Elephant Sands Bush Lodge

It is not really a long drive from Kasane, maybe three or four hours. So you don’t really need to budget a lot of time. As I said elsewher, the roads are good and traffic is light. It depends on your mood and enjoyment of the countryside, it’s just great being here, in Botswana.

The Elephant Sands camp is built around a waterhole. And is not far from the national road, no more than five kilometres. So you don’t need a 4×4 to get here (there was a bus full of tourists when we arrived). There are bush tent ‘lodges’ on stilts arranged in a half-circle around the waterhole at a distance of maybe fifty metres. Closer still, to the waterhole, is the main complex building which is within ten metres. And an area reserved for vehicles and tents to pitch where they want. None of it is fenced. No fences at all. And this takes some mental adjustment when you first arrive.

When we check in we ask where our campsite is and they say: “anywhere you like in that general area” pointing to an open piece of ground with a couple of scattered trees…

We spend the afternoon at, around and in the pool. The bar keeps the beers coming and everyone is in good spirits. The pool water is not the freshest, nor cleanest, but we don’t care! There is a herd of elephants standing at the waterhole barely five metres from where we are hanging out in the swimming pool! This is not normal on a number of levels… It’s fantastic.

Very different to Chobe

They seem so calm and unfussed by the commotion and cacophony that is considered ‘normal’ human behaviour. They are ignoring us, sorting out a hierarchy within their own group. A dynamic going on that we don’t really understand, but can appreciate. Low, throaty rumbling. A certain body language of posturing and repositioning. A high-pitched cry of objection. Ears flapping, trunks searching for the cool water. Heads shaking. A forceful push…
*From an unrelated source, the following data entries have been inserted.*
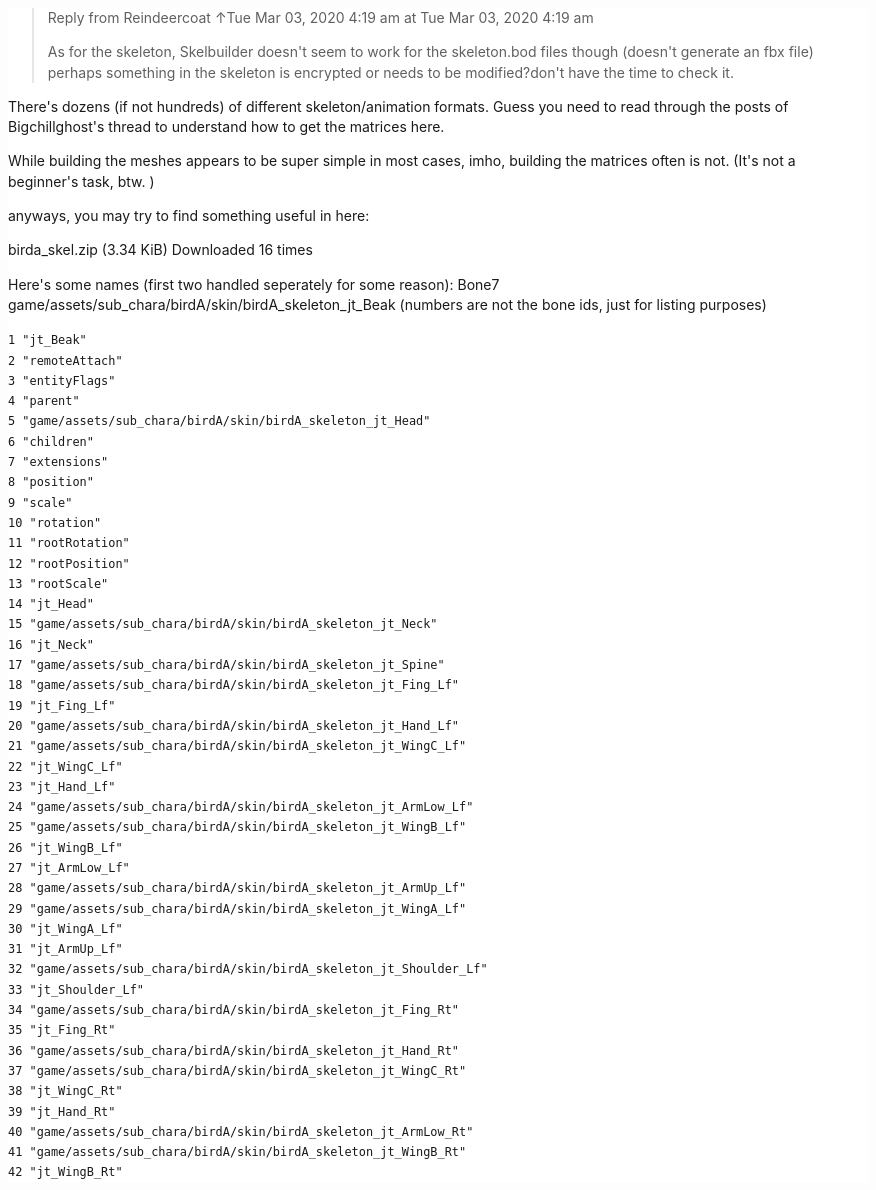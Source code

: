 > Reply from Reindeercoat ↑Tue Mar 03, 2020 4:19 am at Tue Mar 03, 2020 4:19 am
>
> As for the skeleton, Skelbuilder doesn't seem to work for the skeleton.bod files though (doesn't generate an fbx file) perhaps something in the skeleton is encrypted or needs to be modified?don't have the time to check it. 

There's dozens (if not hundreds) of different skeleton/animation formats. Guess you need to read through the posts of Bigchillghost's thread to understand how to get the matrices here.

While building the meshes appears to be super simple in most cases, imho, building the matrices often is not. (It's not a beginner's task, btw.  )

anyways, you may try to find something useful in here:


 birda_skel.zip
(3.34 KiB) Downloaded 16 times



Here's some names (first two handled seperately for some reason):
Bone7
game/assets/sub_chara/birdA/skin/birdA_skeleton_jt_Beak
(numbers are not the bone ids, just for listing purposes)

```
1 "jt_Beak"
2 "remoteAttach"
3 "entityFlags"
4 "parent"
5 "game/assets/sub_chara/birdA/skin/birdA_skeleton_jt_Head"
6 "children"
7 "extensions"
8 "position"
9 "scale"
10 "rotation"
11 "rootRotation"
12 "rootPosition"
13 "rootScale"
14 "jt_Head"
15 "game/assets/sub_chara/birdA/skin/birdA_skeleton_jt_Neck"
16 "jt_Neck"
17 "game/assets/sub_chara/birdA/skin/birdA_skeleton_jt_Spine"
18 "game/assets/sub_chara/birdA/skin/birdA_skeleton_jt_Fing_Lf"
19 "jt_Fing_Lf"
20 "game/assets/sub_chara/birdA/skin/birdA_skeleton_jt_Hand_Lf"
21 "game/assets/sub_chara/birdA/skin/birdA_skeleton_jt_WingC_Lf"
22 "jt_WingC_Lf"
23 "jt_Hand_Lf"
24 "game/assets/sub_chara/birdA/skin/birdA_skeleton_jt_ArmLow_Lf"
25 "game/assets/sub_chara/birdA/skin/birdA_skeleton_jt_WingB_Lf"
26 "jt_WingB_Lf"
27 "jt_ArmLow_Lf"
28 "game/assets/sub_chara/birdA/skin/birdA_skeleton_jt_ArmUp_Lf"
29 "game/assets/sub_chara/birdA/skin/birdA_skeleton_jt_WingA_Lf"
30 "jt_WingA_Lf"
31 "jt_ArmUp_Lf"
32 "game/assets/sub_chara/birdA/skin/birdA_skeleton_jt_Shoulder_Lf"
33 "jt_Shoulder_Lf"
34 "game/assets/sub_chara/birdA/skin/birdA_skeleton_jt_Fing_Rt"
35 "jt_Fing_Rt"
36 "game/assets/sub_chara/birdA/skin/birdA_skeleton_jt_Hand_Rt"
37 "game/assets/sub_chara/birdA/skin/birdA_skeleton_jt_WingC_Rt"
38 "jt_WingC_Rt"
39 "jt_Hand_Rt"
40 "game/assets/sub_chara/birdA/skin/birdA_skeleton_jt_ArmLow_Rt"
41 "game/assets/sub_chara/birdA/skin/birdA_skeleton_jt_WingB_Rt"
42 "jt_WingB_Rt"
```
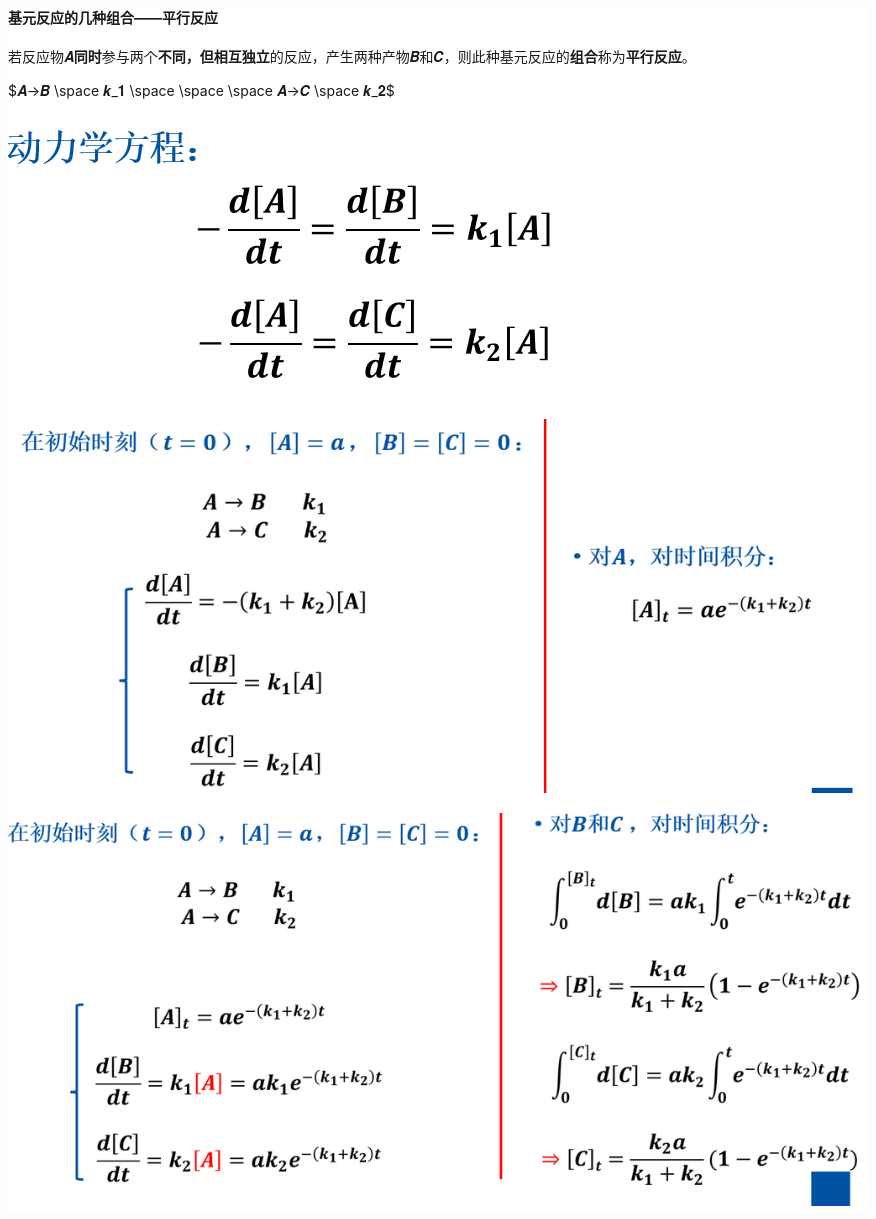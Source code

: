 #### 基元反应的几种组合——平行反应

若反应物𝑨**同时**参与两个**不同，但相互独立**的反应，产生两种产物𝑩和𝑪，则此种基元反应的**组合**称为**平行反应**。

$𝑨→𝑩 \space 𝒌_𝟏 \space \space \space 𝑨→𝑪 \space  𝒌_𝟐$

![](assets/2025-06-18-17-39-47-image.png)

![](assets/2025-06-18-17-40-39-image.png)

![](assets/2025-06-18-17-40-51-image.png)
It is mesmerising watching them from such a close vantage point. Feeling their energy and trying to fathom their unspoken (to us) communications. We watch transfixed as they jostle each other and manoeuvre trying to gain some respect and dominance. Then the matriarch seems to have had enough and shoves a young male out of the group. Grudging acquiesence… More manoeuvring, low rumbling. An elephant comes walking in from a distance, and you can almost sense the caution and respect in their approach. What a privilege to be here in such close proximity. And there are no barriers, no walls, no fences. Truly special.

Dinner with the elephants

Dinner that evening is a buffet-style affair – although you DO need to book a table when you check-in. Makes sense really, considering where we are. And we grab a table, also due to the earlier checkpoint having relieved us of our dinner supplies…

The meal is hearty and quite good. However, if you are in search of culinary excellence then this is perhaps not the destination of choice. But that’s not the point, is it?
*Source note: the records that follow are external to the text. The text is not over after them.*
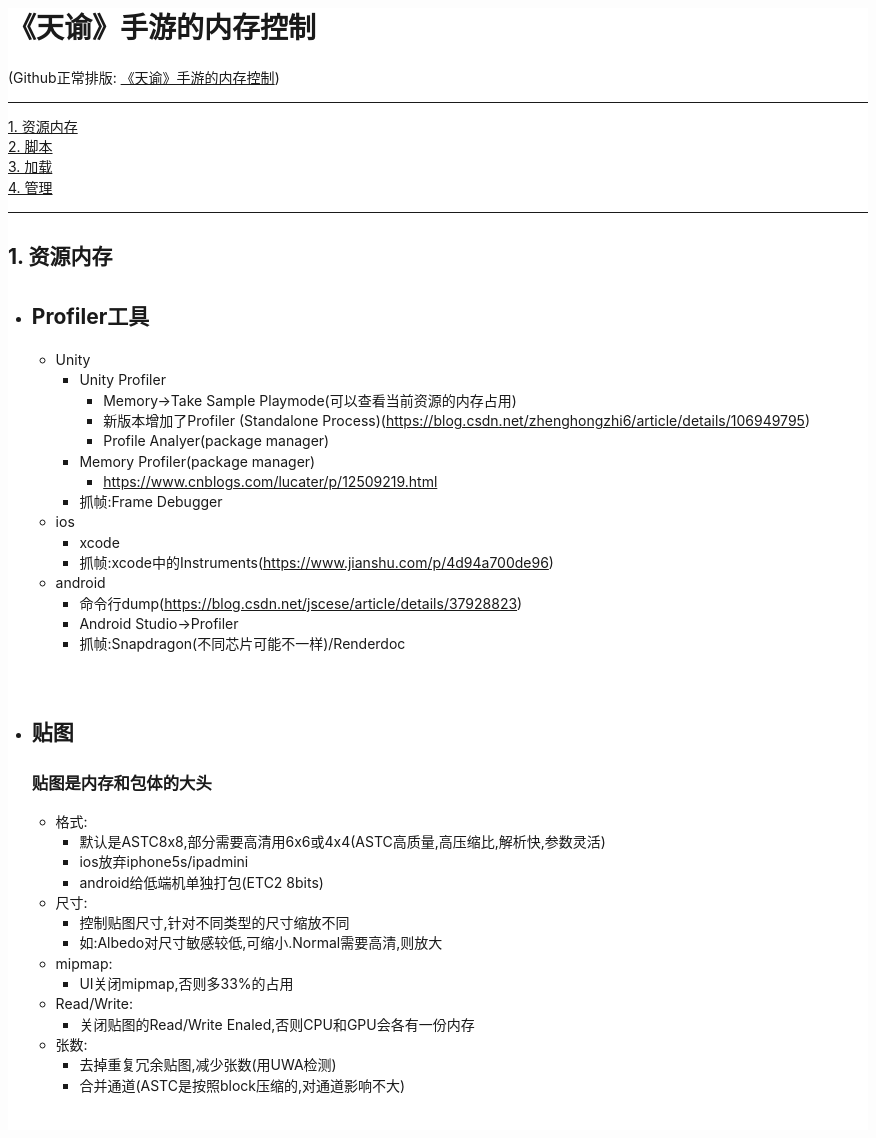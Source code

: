 **《天谕》手游的内存控制**
=================

(Github正常排版: [《天谕》手游的内存控制](https://github.com/HHHHHHHHHHHHHHHHHHHHHCS/MyStudyNote/blob/main/MyUWA2020Note/%E3%80%8A%E5%A4%A9%E8%B0%95%E3%80%8B%E6%89%8B%E6%B8%B8%E7%9A%84%E5%86%85%E5%AD%98%E6%8E%A7%E5%88%B6.md))

------------------------

[1. 资源内存](#1)<br>
[2. 脚本](#2)<br>
[3. 加载](#3)<br>
[4. 管理](#4)<br>

------------------------
<span id='1'/>

## **1. 资源内存**
* ## **Profiler工具**
  + Unity
    - Unity Profiler
      - Memory->Take Sample Playmode(可以查看当前资源的内存占用)
      - 新版本增加了Profiler (Standalone Process)(https://blog.csdn.net/zhenghongzhi6/article/details/106949795)
      - Profile Analyer(package manager)
    - Memory Profiler(package manager)
      - https://www.cnblogs.com/lucater/p/12509219.html
    - 抓帧:Frame Debugger
  + ios
    - xcode
    - 抓帧:xcode中的Instruments(https://www.jianshu.com/p/4d94a700de96)
  + android
    - 命令行dump(https://blog.csdn.net/jscese/article/details/37928823)
    - Android Studio->Profiler
    - 抓帧:Snapdragon(不同芯片可能不一样)/Renderdoc

<br/>

* ## **贴图**
  ### 贴图是内存和包体的大头
  + 格式:
    - 默认是ASTC8x8,部分需要高清用6x6或4x4(ASTC高质量,高压缩比,解析快,参数灵活)
    - ios放弃iphone5s/ipadmini
    - android给低端机单独打包(ETC2 8bits)
  + 尺寸:
    - 控制贴图尺寸,针对不同类型的尺寸缩放不同
    - 如:Albedo对尺寸敏感较低,可缩小.Normal需要高清,则放大
  + mipmap:
    - UI关闭mipmap,否则多33%的占用
  + Read/Write:
    - 关闭贴图的Read/Write Enaled,否则CPU和GPU会各有一份内存
  + 张数:
    - 去掉重复冗余贴图,减少张数(用UWA检测)
    - 合并通道(ASTC是按照block压缩的,对通道影响不大)
<br/>
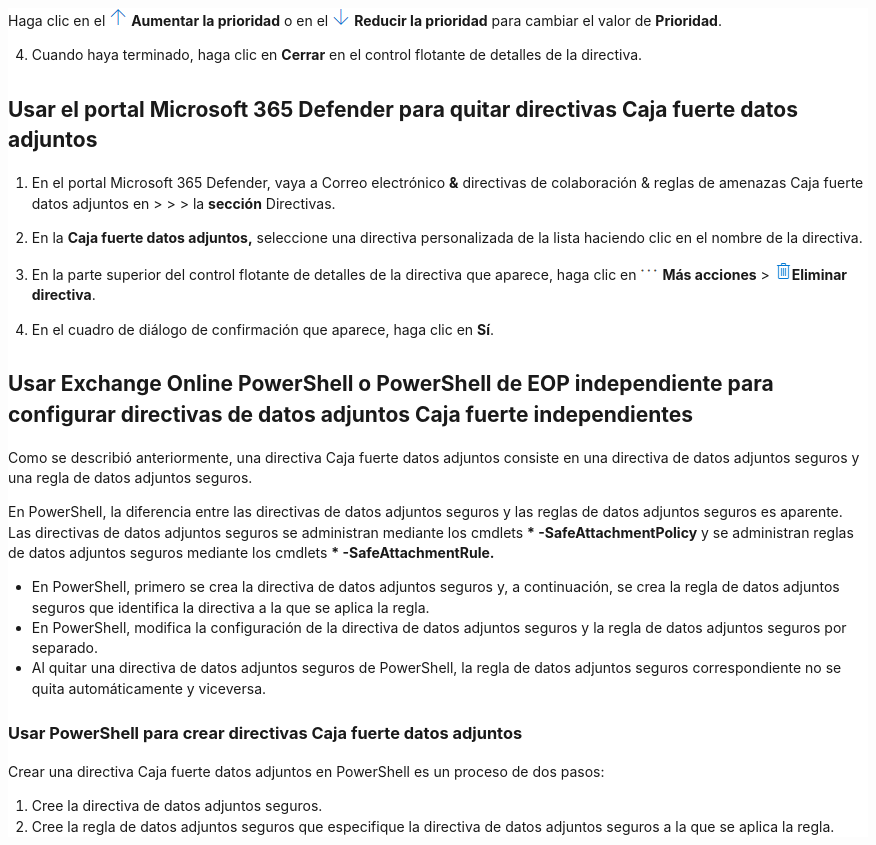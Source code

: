    Haga clic en el ![Icono Aumentar la prioridad.](../../media/m365-cc-sc-increase-icon.png) **Aumentar la prioridad** o en el ![Icono Disminuir la prioridad](../../media/m365-cc-sc-decrease-icon.png) **Reducir la prioridad** para cambiar el valor de **Prioridad**.

4. Cuando haya terminado, haga clic en **Cerrar** en el control flotante de detalles de la directiva.

## <a name="use-the-microsoft-365-defender-portal-to-remove-safe-attachments-policies"></a>Usar el portal Microsoft 365 Defender para quitar directivas Caja fuerte datos adjuntos

1. En el portal Microsoft 365 Defender, vaya a Correo electrónico **&** directivas de colaboración & reglas de amenazas Caja fuerte datos adjuntos en \>  \>  \>  la **sección** Directivas.

2. En la **Caja fuerte datos adjuntos,** seleccione una directiva personalizada de la lista haciendo clic en el nombre de la directiva.

3. En la parte superior del control flotante de detalles de la directiva que aparece, haga clic en ![icono Más acciones.](../../media/m365-cc-sc-more-actions-icon.png) **Más acciones** \> ![Icono Eliminar directiva](../../media/m365-cc-sc-delete-icon.png)**Eliminar directiva**.

4. En el cuadro de diálogo de confirmación que aparece, haga clic en **Sí**.

## <a name="use-exchange-online-powershell-or-standalone-eop-powershell-to-configure-safe-attachments-policies"></a>Usar Exchange Online PowerShell o PowerShell de EOP independiente para configurar directivas de datos adjuntos Caja fuerte independientes

Como se describió anteriormente, una directiva Caja fuerte datos adjuntos consiste en una directiva de datos adjuntos seguros y una regla de datos adjuntos seguros.

En PowerShell, la diferencia entre las directivas de datos adjuntos seguros y las reglas de datos adjuntos seguros es aparente. Las directivas de datos adjuntos seguros se administran mediante los cmdlets **\* -SafeAttachmentPolicy** y se administran reglas de datos adjuntos seguros mediante los cmdlets **\* -SafeAttachmentRule.**

- En PowerShell, primero se crea la directiva de datos adjuntos seguros y, a continuación, se crea la regla de datos adjuntos seguros que identifica la directiva a la que se aplica la regla.
- En PowerShell, modifica la configuración de la directiva de datos adjuntos seguros y la regla de datos adjuntos seguros por separado.
- Al quitar una directiva de datos adjuntos seguros de PowerShell, la regla de datos adjuntos seguros correspondiente no se quita automáticamente y viceversa.

### <a name="use-powershell-to-create-safe-attachments-policies"></a>Usar PowerShell para crear directivas Caja fuerte datos adjuntos

Crear una directiva Caja fuerte datos adjuntos en PowerShell es un proceso de dos pasos:

1. Cree la directiva de datos adjuntos seguros.
2. Cree la regla de datos adjuntos seguros que especifique la directiva de datos adjuntos seguros a la que se aplica la regla.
Cast an eye at the entertainment for the evening. The herd is still there at the waterhole, barely a stone’s throw away. Huffing and pushing and scratching the dirt. The lights of the terrace illuminate them and they are pretty quiet except for some snorting through the nose. We head for our roof tent after dinner which is parked fifty metres away. Feeling at once privileged to be here and also rather exposed and vulnerable.

You can’t hear them

It is a very dark night, no moon. The only light comes from around the waterhole and a spotlight near the ablution block. We peer into the darkness and make out the shape of an elephant near the main building. It becomes obvious that there is a water pipe or a drain somewhere and this is what they are after…

Around 2 p.m. I wake up and have a sneak peek out of the mosquito mesh of the tent. And look straight into the eye of an elephant. He/she is moving past our car, and a ‘sigh’ comes from its trunk. It moves past – and is completely silent. Not a sound of movement, not a twig snapping, or scraping of sand… A whiff of grassy cow dung is all that shows its presence at all. Yes – you smell them before you can see them. By now Vic has been shaken awake and we watch transfixed.

Nature calls

The (new) ablution block is about eighty metres away. The old one was (we were told) destroyed by the elephants a year ago, while they were intent on finding water… It is being rebuilt. But for now, we need to go… And we need to go there, where there is an elephant sniffing around the loos. How are we going to do this?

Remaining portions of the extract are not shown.